* _About this exercise_
Below are some records. Return exactly the lines from the one with "Perhaps the biggest" to the one with "Final Exam Tips", and nothing else.

──────────

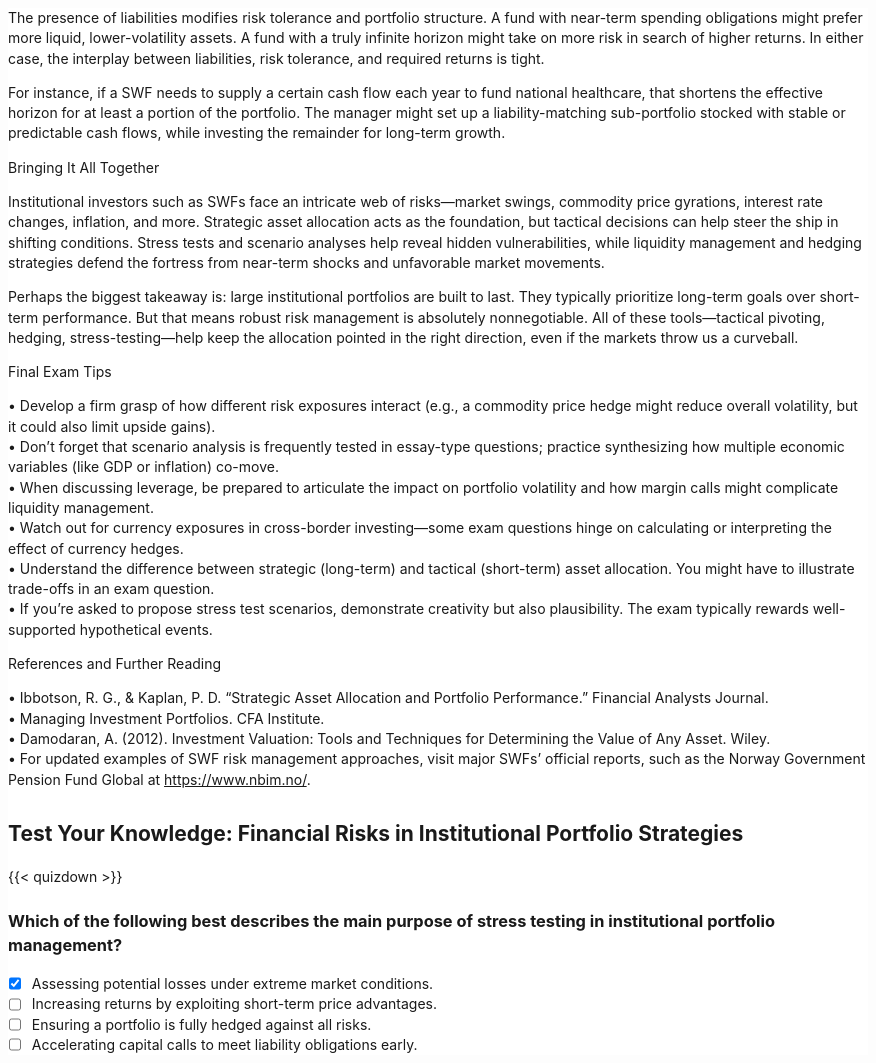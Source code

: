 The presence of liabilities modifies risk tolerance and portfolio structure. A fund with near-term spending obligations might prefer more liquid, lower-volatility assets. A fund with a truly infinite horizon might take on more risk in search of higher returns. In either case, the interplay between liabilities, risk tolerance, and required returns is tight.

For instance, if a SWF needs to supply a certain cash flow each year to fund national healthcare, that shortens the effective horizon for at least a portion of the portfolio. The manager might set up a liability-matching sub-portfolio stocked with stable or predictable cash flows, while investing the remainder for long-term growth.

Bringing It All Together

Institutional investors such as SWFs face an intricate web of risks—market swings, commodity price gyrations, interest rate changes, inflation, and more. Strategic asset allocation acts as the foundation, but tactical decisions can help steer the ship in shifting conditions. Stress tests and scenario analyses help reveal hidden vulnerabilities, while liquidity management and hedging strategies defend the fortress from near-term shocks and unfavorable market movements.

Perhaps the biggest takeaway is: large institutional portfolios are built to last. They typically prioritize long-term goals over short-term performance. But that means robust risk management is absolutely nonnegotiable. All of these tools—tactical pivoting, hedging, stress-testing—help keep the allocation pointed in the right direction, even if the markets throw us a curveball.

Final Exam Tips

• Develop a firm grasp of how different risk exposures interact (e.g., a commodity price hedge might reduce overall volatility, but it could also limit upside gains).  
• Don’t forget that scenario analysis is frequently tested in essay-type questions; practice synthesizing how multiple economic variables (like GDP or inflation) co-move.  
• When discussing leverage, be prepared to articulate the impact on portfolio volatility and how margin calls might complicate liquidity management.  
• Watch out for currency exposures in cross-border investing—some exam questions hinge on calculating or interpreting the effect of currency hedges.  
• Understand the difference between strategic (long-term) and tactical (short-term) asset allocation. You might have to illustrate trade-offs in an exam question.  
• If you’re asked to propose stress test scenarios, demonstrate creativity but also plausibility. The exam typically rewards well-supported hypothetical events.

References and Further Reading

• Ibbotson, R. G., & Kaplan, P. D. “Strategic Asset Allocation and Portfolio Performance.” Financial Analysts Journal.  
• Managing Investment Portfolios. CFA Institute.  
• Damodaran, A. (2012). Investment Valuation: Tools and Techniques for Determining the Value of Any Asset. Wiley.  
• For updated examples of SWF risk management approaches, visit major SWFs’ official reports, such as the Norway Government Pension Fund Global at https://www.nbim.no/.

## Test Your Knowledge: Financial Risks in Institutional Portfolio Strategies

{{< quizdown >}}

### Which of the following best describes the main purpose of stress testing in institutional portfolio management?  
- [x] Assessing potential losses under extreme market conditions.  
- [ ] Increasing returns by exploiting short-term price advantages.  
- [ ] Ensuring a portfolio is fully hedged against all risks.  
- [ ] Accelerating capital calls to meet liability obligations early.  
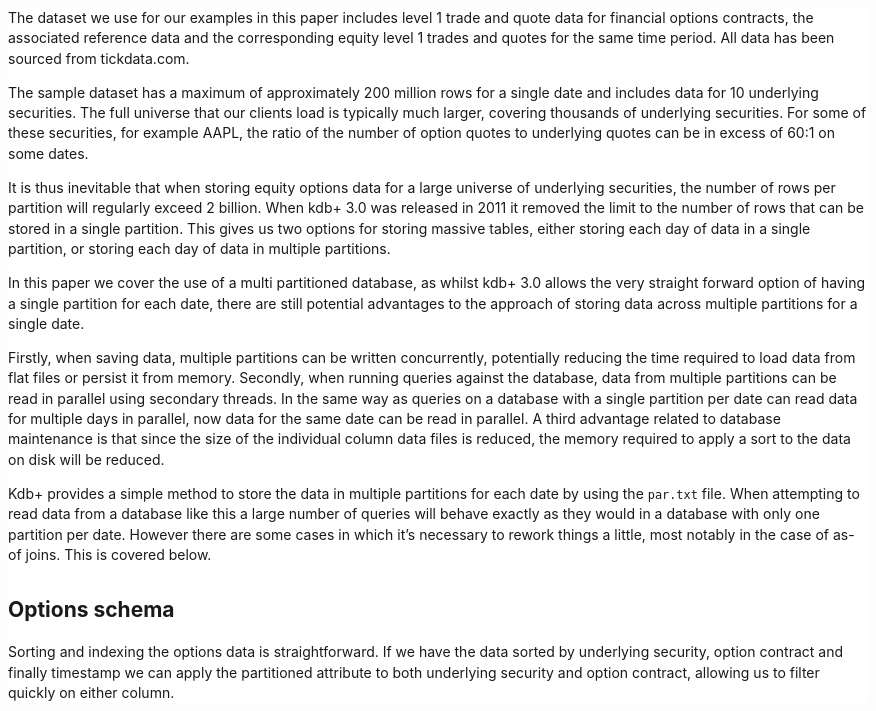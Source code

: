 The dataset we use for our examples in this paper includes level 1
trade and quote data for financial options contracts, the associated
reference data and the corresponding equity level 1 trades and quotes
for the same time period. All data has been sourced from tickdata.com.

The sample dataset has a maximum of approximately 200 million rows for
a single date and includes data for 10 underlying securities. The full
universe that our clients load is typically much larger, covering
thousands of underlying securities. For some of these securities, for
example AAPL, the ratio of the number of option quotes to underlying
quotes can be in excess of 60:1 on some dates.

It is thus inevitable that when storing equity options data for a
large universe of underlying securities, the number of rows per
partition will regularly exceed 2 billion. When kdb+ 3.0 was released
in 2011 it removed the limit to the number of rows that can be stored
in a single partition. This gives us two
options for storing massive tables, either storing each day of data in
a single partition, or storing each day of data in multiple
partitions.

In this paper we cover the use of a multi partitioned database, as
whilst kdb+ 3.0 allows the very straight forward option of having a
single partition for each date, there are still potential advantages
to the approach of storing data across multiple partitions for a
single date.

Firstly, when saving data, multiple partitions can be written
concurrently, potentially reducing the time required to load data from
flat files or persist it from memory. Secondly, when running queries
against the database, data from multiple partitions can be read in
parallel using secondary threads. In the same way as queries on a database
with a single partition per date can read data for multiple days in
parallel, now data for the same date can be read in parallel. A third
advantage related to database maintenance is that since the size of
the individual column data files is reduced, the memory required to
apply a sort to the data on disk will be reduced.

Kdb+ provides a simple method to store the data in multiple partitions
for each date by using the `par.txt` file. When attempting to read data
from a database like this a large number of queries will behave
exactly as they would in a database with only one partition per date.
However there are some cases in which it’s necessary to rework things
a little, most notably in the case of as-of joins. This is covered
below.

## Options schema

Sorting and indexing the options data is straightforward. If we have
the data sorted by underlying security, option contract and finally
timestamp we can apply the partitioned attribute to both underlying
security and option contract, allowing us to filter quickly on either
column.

──────────

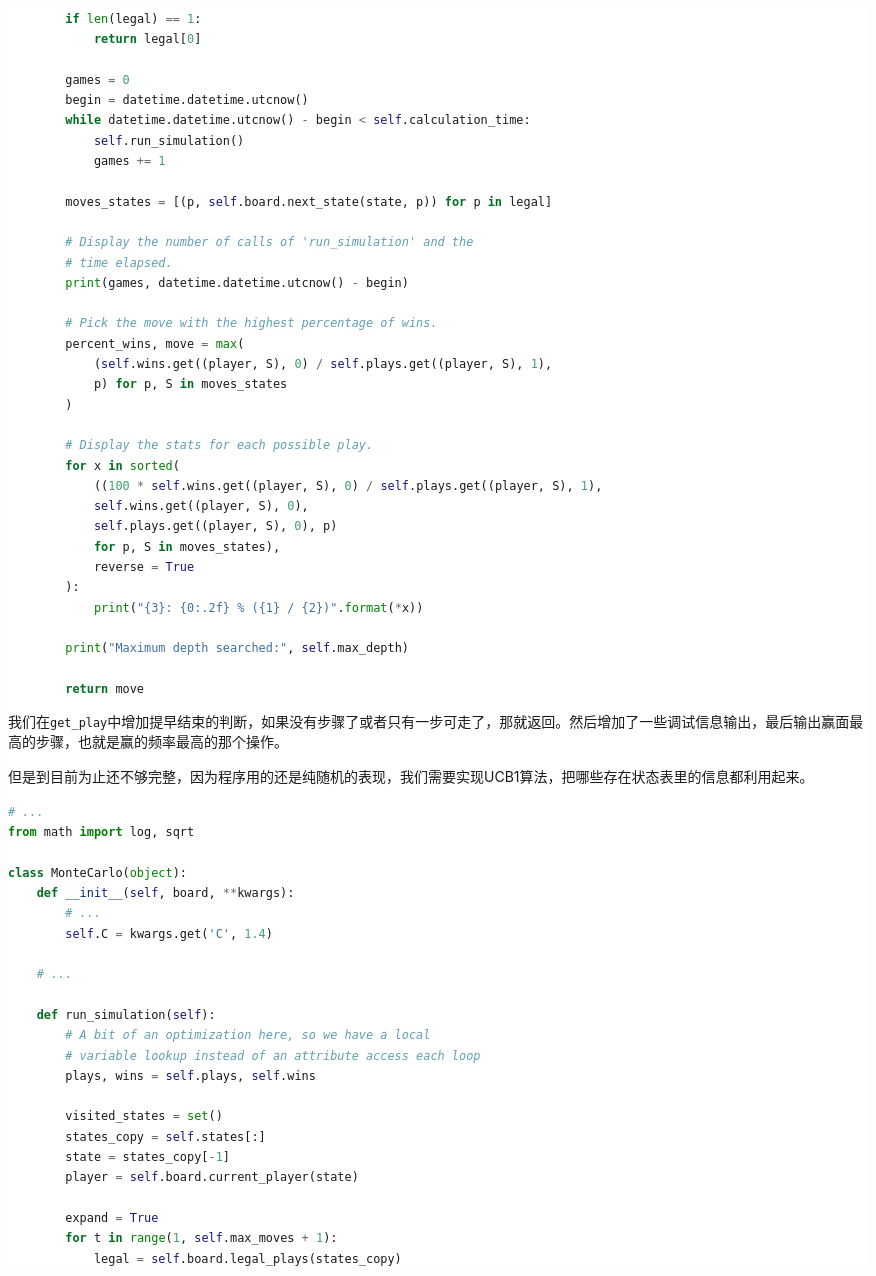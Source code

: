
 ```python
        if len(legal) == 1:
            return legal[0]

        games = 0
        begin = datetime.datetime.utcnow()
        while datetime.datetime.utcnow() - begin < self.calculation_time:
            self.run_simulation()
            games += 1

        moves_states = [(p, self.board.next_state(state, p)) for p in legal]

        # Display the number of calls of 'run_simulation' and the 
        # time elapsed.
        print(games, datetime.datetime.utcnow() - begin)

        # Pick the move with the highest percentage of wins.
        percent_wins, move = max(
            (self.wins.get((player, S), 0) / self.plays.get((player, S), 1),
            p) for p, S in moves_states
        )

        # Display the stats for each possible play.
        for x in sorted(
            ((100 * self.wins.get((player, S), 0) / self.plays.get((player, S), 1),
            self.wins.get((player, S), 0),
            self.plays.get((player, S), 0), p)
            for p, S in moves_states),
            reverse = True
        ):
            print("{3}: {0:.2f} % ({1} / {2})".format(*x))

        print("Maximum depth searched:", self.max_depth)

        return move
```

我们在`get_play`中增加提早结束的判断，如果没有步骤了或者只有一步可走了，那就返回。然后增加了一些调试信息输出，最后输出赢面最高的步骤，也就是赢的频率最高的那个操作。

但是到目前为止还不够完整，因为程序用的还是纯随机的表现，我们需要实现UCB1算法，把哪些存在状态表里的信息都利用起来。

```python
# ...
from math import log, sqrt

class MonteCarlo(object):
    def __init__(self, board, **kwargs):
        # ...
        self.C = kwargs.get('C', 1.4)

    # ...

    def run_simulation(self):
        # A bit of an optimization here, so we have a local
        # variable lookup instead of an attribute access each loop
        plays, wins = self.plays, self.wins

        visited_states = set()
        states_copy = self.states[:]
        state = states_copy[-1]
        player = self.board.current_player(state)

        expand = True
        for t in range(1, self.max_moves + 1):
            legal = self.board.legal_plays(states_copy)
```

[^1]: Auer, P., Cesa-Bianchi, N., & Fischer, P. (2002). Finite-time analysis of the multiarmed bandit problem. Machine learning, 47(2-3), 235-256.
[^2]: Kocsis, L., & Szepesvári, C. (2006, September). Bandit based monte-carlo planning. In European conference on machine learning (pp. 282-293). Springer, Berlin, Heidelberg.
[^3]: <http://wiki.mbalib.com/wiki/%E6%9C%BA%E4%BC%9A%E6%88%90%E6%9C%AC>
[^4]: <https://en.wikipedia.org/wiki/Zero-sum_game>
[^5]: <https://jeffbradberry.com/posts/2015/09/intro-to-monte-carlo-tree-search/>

──────────

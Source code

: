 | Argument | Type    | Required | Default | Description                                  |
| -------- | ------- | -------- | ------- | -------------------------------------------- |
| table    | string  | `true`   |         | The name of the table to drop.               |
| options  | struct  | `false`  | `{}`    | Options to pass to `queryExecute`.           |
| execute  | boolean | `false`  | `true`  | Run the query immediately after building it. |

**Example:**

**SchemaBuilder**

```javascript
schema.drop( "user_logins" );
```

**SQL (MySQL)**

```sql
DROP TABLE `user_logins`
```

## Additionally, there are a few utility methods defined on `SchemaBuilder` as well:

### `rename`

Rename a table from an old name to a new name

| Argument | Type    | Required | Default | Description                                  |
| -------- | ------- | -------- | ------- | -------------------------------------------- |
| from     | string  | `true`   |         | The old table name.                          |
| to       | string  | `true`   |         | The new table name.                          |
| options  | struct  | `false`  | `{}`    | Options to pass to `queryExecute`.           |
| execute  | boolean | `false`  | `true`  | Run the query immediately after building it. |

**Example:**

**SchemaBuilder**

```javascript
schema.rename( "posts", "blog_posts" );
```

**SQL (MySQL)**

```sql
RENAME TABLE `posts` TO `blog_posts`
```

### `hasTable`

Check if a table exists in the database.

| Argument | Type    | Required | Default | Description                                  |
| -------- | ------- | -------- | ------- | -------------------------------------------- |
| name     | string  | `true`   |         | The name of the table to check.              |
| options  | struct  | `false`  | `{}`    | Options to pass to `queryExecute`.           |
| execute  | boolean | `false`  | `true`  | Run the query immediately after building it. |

──────────

* _Solution below_
Perhaps the biggest takeaway is: large institutional portfolios are built to last. They typically prioritize long-term goals over short-term performance. But that means robust risk management is absolutely nonnegotiable. All of these tools—tactical pivoting, hedging, stress-testing—help keep the allocation pointed in the right direction, even if the markets throw us a curveball.

Final Exam Tips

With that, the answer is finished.